1. Salman Rushdie, The Satanic Verses needs no presentation. There are people out there writting their graduate disertation on this book, and their opinion is obviously more profesional than mine.
For me it was an amazing journey from myth to contemporary issues under the leitmotif of change "what kind of an idea are you?". A journey among stereotypes of good and evil, religious belief, race and ethnicity, love and sex...Drawn with fine irony( 'They have the power of description" notices the "Bengali Tiger") with rich images ,a smooth narration...The only personal disappointment was that the yellow butterflies did not match those of Marquez (and I was already under the spell of the yellow butterflies from Macondo).

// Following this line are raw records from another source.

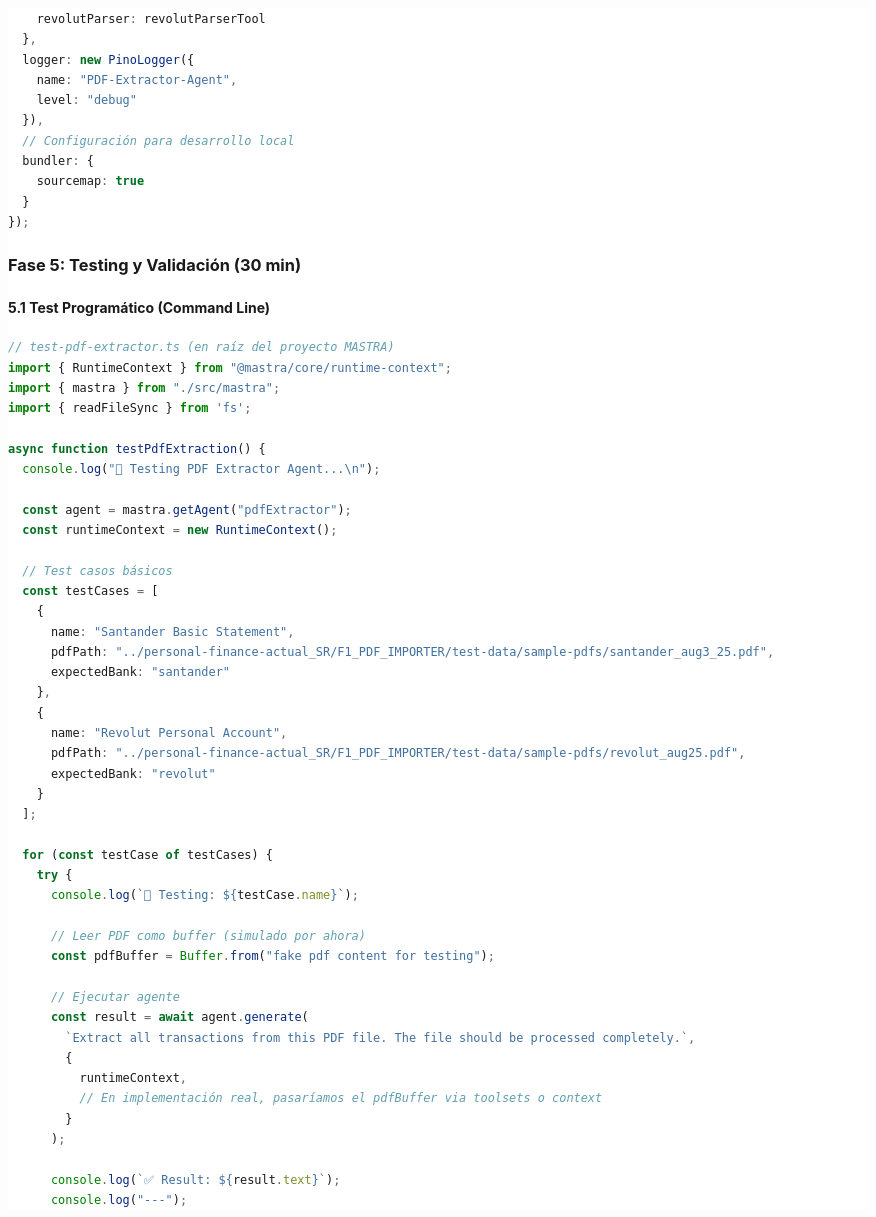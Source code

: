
 ```typescript
    revolutParser: revolutParserTool
  },
  logger: new PinoLogger({ 
    name: "PDF-Extractor-Agent", 
    level: "debug" 
  }),
  // Configuración para desarrollo local
  bundler: {
    sourcemap: true
  }
});
```

### Fase 5: Testing y Validación (30 min)

#### 5.1 Test Programático (Command Line)

```typescript
// test-pdf-extractor.ts (en raíz del proyecto MASTRA)
import { RuntimeContext } from "@mastra/core/runtime-context";
import { mastra } from "./src/mastra";
import { readFileSync } from 'fs';

async function testPdfExtraction() {
  console.log("🧪 Testing PDF Extractor Agent...\n");
  
  const agent = mastra.getAgent("pdfExtractor");
  const runtimeContext = new RuntimeContext();
  
  // Test casos básicos
  const testCases = [
    {
      name: "Santander Basic Statement",
      pdfPath: "../personal-finance-actual_SR/F1_PDF_IMPORTER/test-data/sample-pdfs/santander_aug3_25.pdf",
      expectedBank: "santander"
    },
    {
      name: "Revolut Personal Account", 
      pdfPath: "../personal-finance-actual_SR/F1_PDF_IMPORTER/test-data/sample-pdfs/revolut_aug25.pdf",
      expectedBank: "revolut"
    }
  ];
  
  for (const testCase of testCases) {
    try {
      console.log(`📄 Testing: ${testCase.name}`);
      
      // Leer PDF como buffer (simulado por ahora)
      const pdfBuffer = Buffer.from("fake pdf content for testing");
      
      // Ejecutar agente
      const result = await agent.generate(
        `Extract all transactions from this PDF file. The file should be processed completely.`,
        { 
          runtimeContext,
          // En implementación real, pasaríamos el pdfBuffer via toolsets o context
        }
      );
      
      console.log(`✅ Result: ${result.text}`);
      console.log("---");
```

2. Shyam Selvadurai, Funny Boy is a novel written in almost a Flaubertian manner : with a keen eye for detail and a talent for crafting a suggestive picture from these small details .
The book is not simply the coming out of age of a gay boy in Sri Lanka between 1970-1983 but also an account of ethnic tensions and gender issues , customs and prejudices ...
3. Milan Kundera, The Unbearable Lightness of Being is a story ( or to be more exact a few stories) built around a bowler hat.
Ironic at times, serious at others the author tells the stories of two men and two women as they oscillate between lightness and heaviness, between betrayal and loyalty, between what is merely convenient and what is just.